Let $p$ be an odd prime. I am interested in how many quadratic residues $a$ sre there such that $a+1$ is also a quadratic residue modulo $p$. I am sure that this number is
$$
\frac{p-6+\text{mod}(p,4)}{4},
$$
but I have neither proof nor reference. It is a particular case of the question in the title: if $a$ and $b$ are quadratic residues modulo $p$, when is $a+b$ also a quadratic residue modulo $p$?

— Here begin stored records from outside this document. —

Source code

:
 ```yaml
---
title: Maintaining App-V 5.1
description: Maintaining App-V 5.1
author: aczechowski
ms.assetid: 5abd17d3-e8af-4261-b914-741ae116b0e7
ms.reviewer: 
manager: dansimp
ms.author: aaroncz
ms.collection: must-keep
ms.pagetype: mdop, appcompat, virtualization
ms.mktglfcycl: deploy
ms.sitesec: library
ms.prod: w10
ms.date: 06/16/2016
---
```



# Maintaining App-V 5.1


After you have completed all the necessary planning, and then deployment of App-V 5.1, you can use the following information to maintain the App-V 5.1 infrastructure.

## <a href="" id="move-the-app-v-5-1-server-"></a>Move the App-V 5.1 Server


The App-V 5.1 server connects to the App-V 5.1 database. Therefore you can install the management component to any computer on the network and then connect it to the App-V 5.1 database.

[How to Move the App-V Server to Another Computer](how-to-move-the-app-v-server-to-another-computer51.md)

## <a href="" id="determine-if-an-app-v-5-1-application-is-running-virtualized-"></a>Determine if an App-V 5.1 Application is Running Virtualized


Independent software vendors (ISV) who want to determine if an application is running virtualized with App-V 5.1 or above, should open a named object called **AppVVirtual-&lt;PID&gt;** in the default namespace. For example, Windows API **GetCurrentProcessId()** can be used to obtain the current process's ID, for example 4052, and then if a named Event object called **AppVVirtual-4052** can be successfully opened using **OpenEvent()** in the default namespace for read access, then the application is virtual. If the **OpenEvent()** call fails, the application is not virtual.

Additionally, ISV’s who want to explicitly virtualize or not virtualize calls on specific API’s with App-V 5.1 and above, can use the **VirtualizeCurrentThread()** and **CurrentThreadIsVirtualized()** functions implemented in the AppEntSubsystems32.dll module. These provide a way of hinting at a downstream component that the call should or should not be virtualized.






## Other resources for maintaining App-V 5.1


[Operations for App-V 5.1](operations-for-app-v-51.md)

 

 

I came into this question when counting the number of diophantine $2$-tuples modulo $p$, that is, the number of pairs $\{ a,b\}\subset \mathbb{Z}^*_p$ such that $ab+1$ is a quadratic residue modulo $p$.
Best Answer
Here's a copy-paste of something I wrote up a while ago:
Lemma: Let $q$ be odd, and let $Q$ be the set of quadratic residues (including $0$) in $\mathbb F_q$. Then the number of elements $s_q(c)$ in $\{x^2+c|x \in \mathbb{F}_q\} \cap Q$ is given by \begin{array}{|c|c|c|} \hline & c \in Q & c \notin Q \\ \hline -1 \in Q & \frac{q+3}{4} & \frac{q-1}{4} \\ \hline -1 \notin Q & \frac{q+1}{4} & \frac{q+1}{4} \\ \hline \end{array}
Proof: If, for $x,y,c\in \mathbb{F}_q,\ c \neq 0$ we have $x^2+c=y^2$, then $c=y^2-x^2=(y-x)(y+x)$. Now for all the $q-1$ elements $d\in \mathbb{F}_q^{\ast}$, we can let $y-x=d$ and $y+x=\frac{c}{d}$. But the pairs $(d,\frac{c}{d}),(-d,\frac{c}{-d}),(\frac{c}{d},d),(\frac{c}{-d},-d)$ all give the same value of $y^2=\frac{1}{4}(d+c/d)^2$. Also, as $q$ is odd, $d\neq -d\ \forall d$. But if $c\in Q$, for $2$ values of $d$ we have $d=\frac{c}{d}$ and if $-c\in Q$, for 2 values of $d$ we have $d=\frac{c}{-d}$. So we have $$ s_q(c) = \left\{ \begin{array}{rcll} \frac{\frac{q-1}{2}-2}{2}+2 & = & \frac{q+3}{4} & if\ c\in Q,\ -c\in Q \\ \frac{\frac{q-1}{2}-1}{2}+1 & = & \frac{q+1}{4} & if\ c\in Q,\ -c\notin Q \\ \frac{\frac{q-1}{2}-1}{2}+1 & = & \frac{q+1}{4} & if\ c\notin Q,\ -c\in Q \\ & & \frac{q-1}{4} & if\ c\notin Q,\ -c\notin Q \end{array} \right. $$ and hence the result.